(Plain-text document sources)
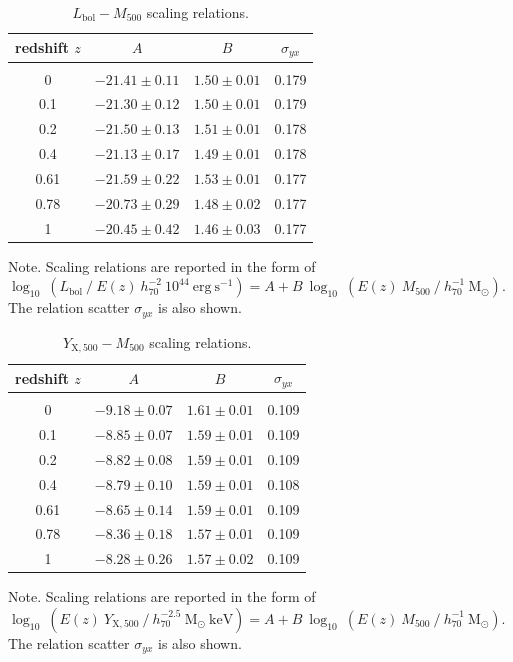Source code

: \documentclass[traditabstract]{aa}
\newcommand{\rmn}{\mathrm}
\begin{document}
\begin{table}[t]
\begin{center}
\caption{$L_{\rmn{bol}}-M_{500}$ scaling relations.}
\medskip
\begin{tabular}{cccc}
\hline\hline
\phantom{\Big|}
redshift $z$ & $A$ & $B$ & $\sigma_{yx}$ \\
\hline \\[-0.5em]
 0      & $-21.41\pm0.11$ & $1.50\pm0.01$ & 0.179\\
 0.1   & $-21.30\pm0.12$ & $1.50\pm0.01$ & 0.179\\
 0.2   & $-21.50\pm0.13$ & $1.51\pm0.01$ & 0.178\\ 
 0.4   & $-21.13\pm0.17$ & $1.49\pm0.01$ & 0.178\\ 
 0.61 & $-21.59\pm0.22$ & $1.53\pm0.01$ & 0.177\\ 
 0.78 & $-20.73\pm0.29$ & $1.48\pm0.02$ & 0.177\\ 
 1      & $-20.45\pm0.42$ & $1.46\pm0.03$ & 0.177\\[0.5em]
\hline
\end{tabular}
\label{tab:LMfits}
\end{center}
\footnotesize{Note. Scaling relations are reported in the form of $\log_{10}~(L_{\rmn{bol}}~/~E(z)~h_{70}^{-2}~10^{44}~\rmn{erg~s}^{-1})=A+B~\log_{10}~(E(z)~M_{500}~/~h_{70}^{-1}~\rmn{M_{\odot}})$. The relation scatter $\sigma_{yx}$ is also shown.}
\end{table}
 
\begin{table}[t]
\begin{center}
\caption{$Y_{\rmn{X}, 500}-M_{500}$ scaling relations.}
\medskip
\begin{tabular}{cccc}
\hline\hline
\phantom{\Big|}
redshift $z$ & $A$ & $B$ & $\sigma_{yx}$ \\
\hline\\[-0.5em]
 0      & $-9.18\pm0.07$ & $1.61\pm0.01$ & 0.109\\
 0.1   & $-8.85\pm0.07$ & $1.59\pm0.01$ & 0.109\\
 0.2   & $-8.82\pm0.08$ & $1.59\pm0.01$ & 0.109\\ 
 0.4   & $-8.79\pm0.10$ & $1.59\pm0.01$ & 0.108\\ 
 0.61 & $-8.65\pm0.14$ & $1.59\pm0.01$ & 0.109\\ 
 0.78 & $-8.36\pm0.18$ & $1.57\pm0.01$ & 0.109\\ 
 1      & $-8.28\pm0.26$ & $1.57\pm0.02$ & 0.109\\[0.5em]  
\hline
\end{tabular}
\label{tab:YXfits}
\end{center}
\footnotesize{Note. Scaling relations are reported in the form of $\log_{10}~(E(z)~Y_{\rmn{X},500}~/~h_{70}^{-2.5}~\rmn{M_{\odot}}~\rmn{keV})=A+B~\log_{10}~(E(z)~M_{500}~/~h_{70}^{-1}~\rmn{M_{\odot}})$. The relation scatter $\sigma_{yx}$ is also shown.}
\end{table}
\end{document}
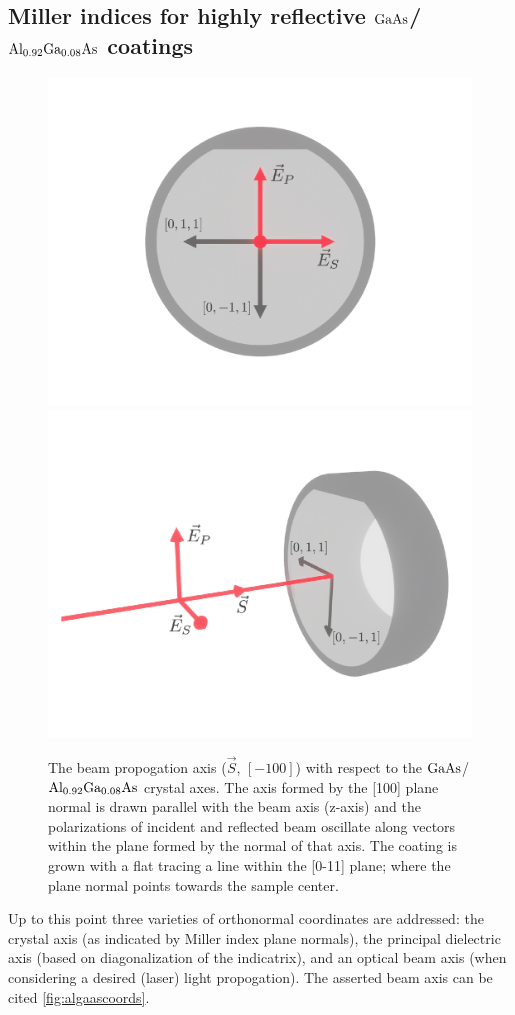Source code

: \subsection{Miller indices for highly reflective $\mathrm{GaAs}$/$\mathrm{Al_{0.92}Ga_{0.08}As}$ coatings}
\begin{figure}[!hb]
    \begin{subcaptiongroup}
	    \includegraphics[width=.5\textwidth]{figs/ALGAAS/coating_orientation_normal.pdf}
	    \label{conormal}
	    \includegraphics[width=.5\textwidth]{figs/ALGAAS/coating_orientation_isometric.pdf}
	    \label{coiso}
    \end{subcaptiongroup}
\caption{The beam propogation axis ($\vec{S}$, $[-100]$) with respect to the $\mathrm{GaAs}$/$\mathrm{Al_{0.92}Ga_{0.08}As}$ crystal axes. The axis formed by the [100] plane normal is drawn parallel with the beam axis (z-axis) and the polarizations of incident and reflected beam oscillate along vectors within the plane formed by the normal of that axis. The coating is grown with a flat tracing a line within the [0-11] plane; where the plane normal points towards the sample center.}
\label{fig:algaascoords}
\end{figure}

Up to this point three varieties of orthonormal coordinates are addressed: the crystal axis (as indicated by Miller index plane normals), the principal dielectric axis (based on diagonalization of the indicatrix), and an optical beam axis (when considering a desired (laser) light propogation). The asserted beam axis can be cited \autoref{fig:algaascoords}.

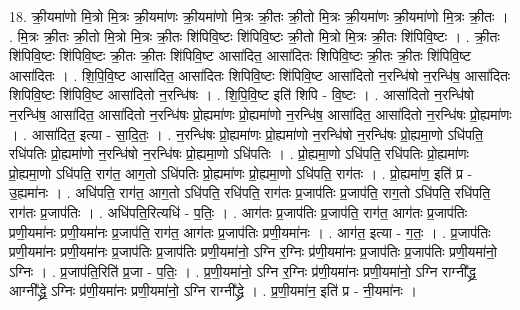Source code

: \documentclass[17pt]{extarticle}
\begin{document}
18. क्री॒यमा॑णो मि॒त्रो मि॒त्रः क्री॒यमा॑णः क्री॒यमा॑णो मि॒त्रः क्री॒तः क्री॒तो मि॒त्रः क्री॒यमा॑णः क्री॒यमा॑णो मि॒त्रः क्री॒तः । . मि॒त्रः क्री॒तः क्री॒तो मि॒त्रो मि॒त्रः क्री॒तः शि॑पिवि॒ष्टः शि॑पिवि॒ष्टः क्री॒तो मि॒त्रो मि॒त्रः क्री॒तः शि॑पिवि॒ष्टः । . क्री॒तः शि॑पिवि॒ष्टः शि॑पिवि॒ष्टः क्री॒तः क्री॒तः शि॑पिवि॒ष्ट आसा॑दित॒ आसा॑दितः शिपिवि॒ष्टः क्री॒तः क्री॒तः शि॑पिवि॒ष्ट आसा॑दितः । . शि॒पि॒वि॒ष्ट आसा॑दित॒ आसा॑दितः शिपिवि॒ष्टः शि॑पिवि॒ष्ट आसा॑दितो न॒रन्धि॑षो न॒रन्धि॑ष॒ आसा॑दितः शिपिवि॒ष्टः शि॑पिवि॒ष्ट आसा॑दितो न॒रन्धि॑षः । . शि॒पि॒वि॒ष्ट इति॑ शिपि - वि॒ष्टः । . आसा॑दितो न॒रन्धि॑षो न॒रन्धि॑ष॒ आसा॑दित॒ आसा॑दितो न॒रन्धि॑षः प्रो॒ह्यमा॑णः प्रो॒ह्यमा॑णो न॒रन्धि॑ष॒ आसा॑दित॒ आसा॑दितो न॒रन्धि॑षः प्रो॒ह्यमा॑णः । . आसा॑दित॒ इत्या - सा॒दि॒तः॒ । . न॒रन्धि॑षः प्रो॒ह्यमा॑णः प्रो॒ह्यमा॑णो न॒रन्धि॑षो न॒रन्धि॑षः प्रो॒ह्यमा॒णो ऽधि॑पति॒ रधि॑पतिः प्रो॒ह्यमा॑णो न॒रन्धि॑षो न॒रन्धि॑षः प्रो॒ह्यमा॒णो ऽधि॑पतिः । . प्रो॒ह्यमा॒णो ऽधि॑पति॒ रधि॑पतिः प्रो॒ह्यमा॑णः प्रो॒ह्यमा॒णो ऽधि॑पति॒ राग॑त॒ आग॒तो ऽधि॑पतिः प्रो॒ह्यमा॑णः प्रो॒ह्यमा॒णो ऽधि॑पति॒ राग॑तः । . प्रो॒ह्यमा॑ण॒ इति॑ प्र - उ॒ह्यमा॑नः । . अधि॑पति॒ राग॑त॒ आग॒तो ऽधि॑पति॒ रधि॑पति॒ राग॑तः प्र॒जाप॑तिः प्र॒जाप॑ति॒ राग॒तो ऽधि॑पति॒ रधि॑पति॒ राग॑तः प्र॒जाप॑तिः । . अधि॑पति॒रित्यधि॑ - प॒तिः॒ । . आग॑तः प्र॒जाप॑तिः प्र॒जाप॑ति॒ राग॑त॒ आग॑तः प्र॒जाप॑तिः प्रणी॒यमा॑नः प्रणी॒यमा॑नः प्र॒जाप॑ति॒ राग॑त॒ आग॑तः प्र॒जाप॑तिः प्रणी॒यमा॑नः । . आग॑त॒ इत्या - ग॒तः॒ । . प्र॒जाप॑तिः प्रणी॒यमा॑नः प्रणी॒यमा॑नः प्र॒जाप॑तिः प्र॒जाप॑तिः प्रणी॒यमा॑नो॒ ऽग्नि र॒ग्निः प्र॑णी॒यमा॑नः प्र॒जाप॑तिः प्र॒जाप॑तिः प्रणी॒यमा॑नो॒ ऽग्निः । . प्र॒जाप॑ति॒रिति॑ प्र॒जा - प॒तिः॒ । . प्र॒णी॒यमा॑नो॒ ऽग्नि र॒ग्निः प्र॑णी॒यमा॑नः प्रणी॒यमा॑नो॒ ऽग्नि राग्नी᳚द्ध्र॒ आग्नी᳚द्ध्रे॒ ऽग्निः प्र॑णी॒यमा॑नः प्रणी॒यमा॑नो॒ ऽग्नि राग्नी᳚द्ध्रे । . प्र॒णी॒यमा॑न॒ इति॑ प्र - नी॒यमा॑नः । \newline
\end{document}
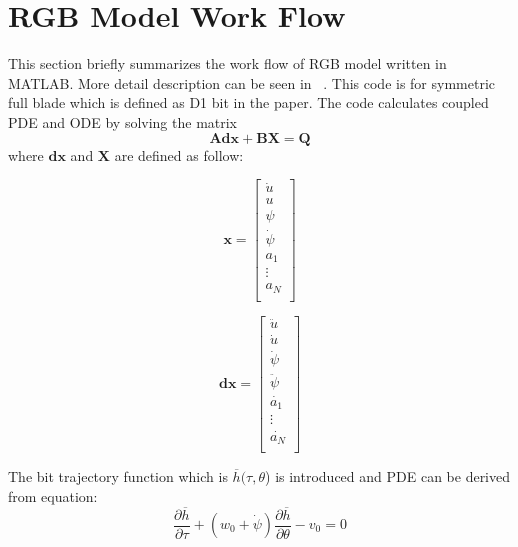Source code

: \chapter{RGB Model Work Flow}
\label{ap:rgbworkflow}
This section briefly summarizes the work flow of RGB model written in MATLAB. More detail description can be seen in ~\cite{ref:zhang2020a}.  This code is for symmetric full blade which is defined as D1 bit in the paper.  The code calculates coupled PDE and ODE by solving the matrix
\begin{equation}\label{matrix}
  \bm{Adx} + \bm{BX} = \bm{Q}
\end{equation}
where $\bm{dx}$ and $\bm{X}$ are defined as follow:
\vspace{\abovedisplayskip}

\noindent\begin{minipage}{.4\linewidth}
\begin{equation}
\bm{x}=
\begin{bmatrix}
\dot{u} \\
u \\
\psi \\
\dot{\psi} \\
a_1\ \\
\vdots \\
a_N \\
\end{bmatrix}
\end{equation}
\end{minipage}%
\hfill
\begin{minipage}{.4\linewidth}
\begin{equation}
\bm{dx}=
\begin{bmatrix}
\ddot{u} \\
\dot{u} \\
\dot{\psi} \\
\ddot{\psi} \\
\dot{a_1}\ \\
\vdots \\
\dot{a_N} \\
\end{bmatrix}
\end{equation}
\end{minipage}
\vspace{\belowdisplayskip}

The bit trajectory function which is $\overline{h}(\tau, \theta$) is introduced and PDE can be derived from equation:
\begin{equation}\label{PDE}
\frac{\partial \overline{h}}{\partial \tau} + (w_0 + \dot{\psi})\frac{\partial \overline{h}}{\partial \theta}-v_0 = 0
\end{equation}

**THE PROBLEM**
From the data above, copy every line where "defined" appears.

**OUTPUT FOR THIS EXERCISE**
This section briefly summarizes the work flow of RGB model written in MATLAB. More detail description can be seen in ~\cite{ref:zhang2020a}.  This code is for symmetric full blade which is defined as D1 bit in the paper.  The code calculates coupled PDE and ODE by solving the matrix
where $\bm{dx}$ and $\bm{X}$ are defined as follow:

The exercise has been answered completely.